B. Negligence as to Hotel

Hotel correctly notes that plaintiffs motion for summary judgment presents no arguments or evidence as against Hotel defendants. However, they submit, in opposition, the affidavit of William J. Meyer and the contract between defendant The Lucerne Hotel and Consolidated as evidence that they are free from negligence. Meyer, an elevator expert, states in his affidavit that Hotel defendants maintained the elevator system in a manner that was "appropriate and consistent with industry norm, through a contractual agreement with an elevator maintenance company for preventative maintenance and call back service" (Meyer aff, NYSCEF Doc No. 120 ¶ 8). Hotel denies having any control over the subject elevator and did not have notice of any defects or issues regarding same.

C. Res Ipsa Loquitor

Hotel also argues that res ipsa loquitor is inapplicable because "Lucerne transferred full responsibility for maintenance of Hotel's elevators to Consolidated" and therefore, the elevator was in the exclusive control of Consolidated.

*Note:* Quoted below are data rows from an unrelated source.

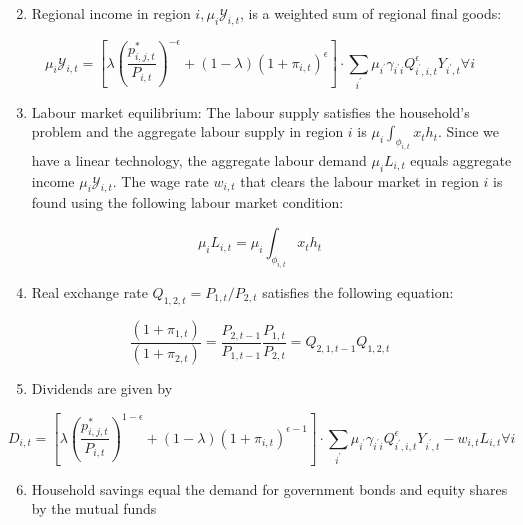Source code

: \documentclass[\latexroot/\projectname]{subfiles}
\begin{document}
\begin{enumerate}
  \setcounter{enumi}{1}
  \item Regional income in region $i, \mu_{i} \mathcal{Y}_{i, t}$, is a weighted sum of regional final goods:
\end{enumerate}

$$
\mu_{i} \mathcal{Y}_{i, t}=\left[\lambda\left(\frac{p_{i, j, t}^{*}}{P_{i, t}}\right)^{-\epsilon}+(1-\lambda)\left(1+\pi_{i, t}\right)^{\epsilon}\right] \cdot \sum_{i^{\prime}} \mu_{i^{\prime}} \gamma_{i^{\prime} i} Q_{i^{\prime}, i, t}^{\epsilon} Y_{i^{\prime}, t} \forall i
$$

\begin{enumerate}
  \setcounter{enumi}{2}
  \item Labour market equilibrium: The labour supply satisfies the household's problem and the aggregate labour supply in region $i$ is $\mu_{i} \int_{\phi_{i, t}} x_{t} h_{t}$. Since we have a linear technology, the aggregate labour demand $\mu_{i} L_{i, t}$ equals aggregate income $\mu_{i} \mathcal{Y}_{i, t}$. The wage rate $w_{i, t}$ that clears the labour market in region $i$ is found using the following labour market condition:
\end{enumerate}

$$
\mu_{i} L_{i, t}=\mu_{i} \int_{\phi_{i, t}} x_{t} h_{t}
$$

\begin{enumerate}
  \setcounter{enumi}{3}
  \item Real exchange rate $Q_{1,2, t}=P_{1, t} / P_{2, t}$ satisfies the following equation:
\end{enumerate}

$$
\frac{\left(1+\pi_{1, t}\right)}{\left(1+\pi_{2, t}\right)}=\frac{P_{2, t-1}}{P_{1, t-1}} \frac{P_{1, t}}{P_{2, t}}=Q_{2,1, t-1} Q_{1,2, t}
$$

\begin{enumerate}
  \setcounter{enumi}{4}
  \item Dividends are given by
\end{enumerate}

$$
D_{i, t}=\left[\lambda\left(\frac{p_{i, j, t}^{*}}{P_{i, t}}\right)^{1-\epsilon}+(1-\lambda)\left(1+\pi_{i, t}\right)^{\epsilon-1}\right] \cdot \sum_{i^{\prime}} \mu_{i^{\prime}} \gamma_{i^{\prime} i} Q_{i^{\prime}, i, t}^{\epsilon} Y_{i^{\prime}, t}-w_{i, t} L_{i, t} \forall i
$$

\begin{enumerate}
  \setcounter{enumi}{5}
  \item Household savings equal the demand for government bonds and equity shares by the mutual funds
\end{enumerate}
\end{document}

II. Hotel Defendants' Cross-Motion for Summary Judgment

Hotel defendants cross-move for summary judgment on the grounds that (1) pursuant to Workers Compensation Law § 29, all of plaintiffs claims against Grand America and Lucerne are barred; (2) pursuant to Worker's Compensation Law § 11, all cross-claims by Consolidated for contribution and indemnification as to Grand America and Lucerne are barred; and (3) Hotel defendants were not negligent and bear no liability for plaintiffs accident.

Plaintiff testified at his deposition that his employer at the time of his accident was 201 W. 79th St. (NYSCEF Doc No. 94 at 27) and submits workers' compensation paperwork that lists 201 W. 79th St. Realty Corp, as his employer, not Hotel defendants (workers' compensation employee claim form, NYSCEF Doc No. at 148).

Consolidated, in opposition, argues that there is a nondelegable duty upon a property owner to maintain their premises in a safe condition. Moreover, the contract between The Lucerne Hotel and Consolidated is not a full-service contract as alluded to by Hotel, but a "limited-service contract" that does not relieve Hotel from responsibility for the elevator. In fact, Consolidated argues that if the stoppage of the elevator was due to an interlock issue as opined by plaintiff s expert, Carrajat, and the Hotel's expert, Meyer, caused by individuals making contact with the elevator doors, Hotel should have been monitoring and advising Consolidated to place the elevator out of service per the contract.

DISCUSSION

The "proponent of a summary judgment motion must make a prima facie showing of entitlement to judgment as a matter of law, tendering sufficient evidence to demonstrate the absence of any material issues of fact" (Alvarez v Prospect Hosp., 68 N.Y.2d 320, 324 [ 1986]). "Failure to make such showing requires a denial of the motion, regardless of the sufficiency of the opposing papers" (Winegrad v New York Univ. Med. Center, 64 N.Y.2d 851, 853 [1985]). "Once this showing has been made, however, the burden shifts to the party opposing the motion for summary judgment to produce evidentiary proof in admissible form sufficient to establish the existence of material issues of fact which require a trial of the action" (Alvarez, 68 N.Y.2d at 324, citing Zuckerman v City of New York, 49 N.Y.2d 557, 562 [1980]). Generally, negligence cases do not lend themselves to resolution by a motion for summary judgment unless the facts clearly demonstrate the negligence of one party without any culpable conduct by the other (Barnes v Lee, 158 A.D.2d 414, 414 [1st Dept 1990]). "A motion for summary judgment should not be granted where the facts are in dispute, where conflicting inferences may be drawn from the evidence, or where there are issues of credibility" (Ruiz v Griffin, 71 A.D.3d 1112, 1115 [2d Dept 2010] [internal quotation marks and citation omitted]).

I. Plaintiffs Summary Judgment Motion: Rulings

A. As to Consolidated

Plaintiffs motion on the issue of liability against defendant Consolidated is denied on the ground that there are issues of fact as to whether Consolidated is liable for plaintiff s injuries. It is well-settled that "[a]n elevator company that agrees to maintain an elevator may be liable to a passenger for failure to correct conditions of which it has knowledge or failure to use reasonable care to discover and correct a condition which it ought to have found" (McLaughlin v Thyssen Dover Elevator Co., 117 A.D.3d 511, 511 [1st Dept 2014], citing Rogers v Dorchester Assoc, 32 N.Y.2d 553, 559 [1973]).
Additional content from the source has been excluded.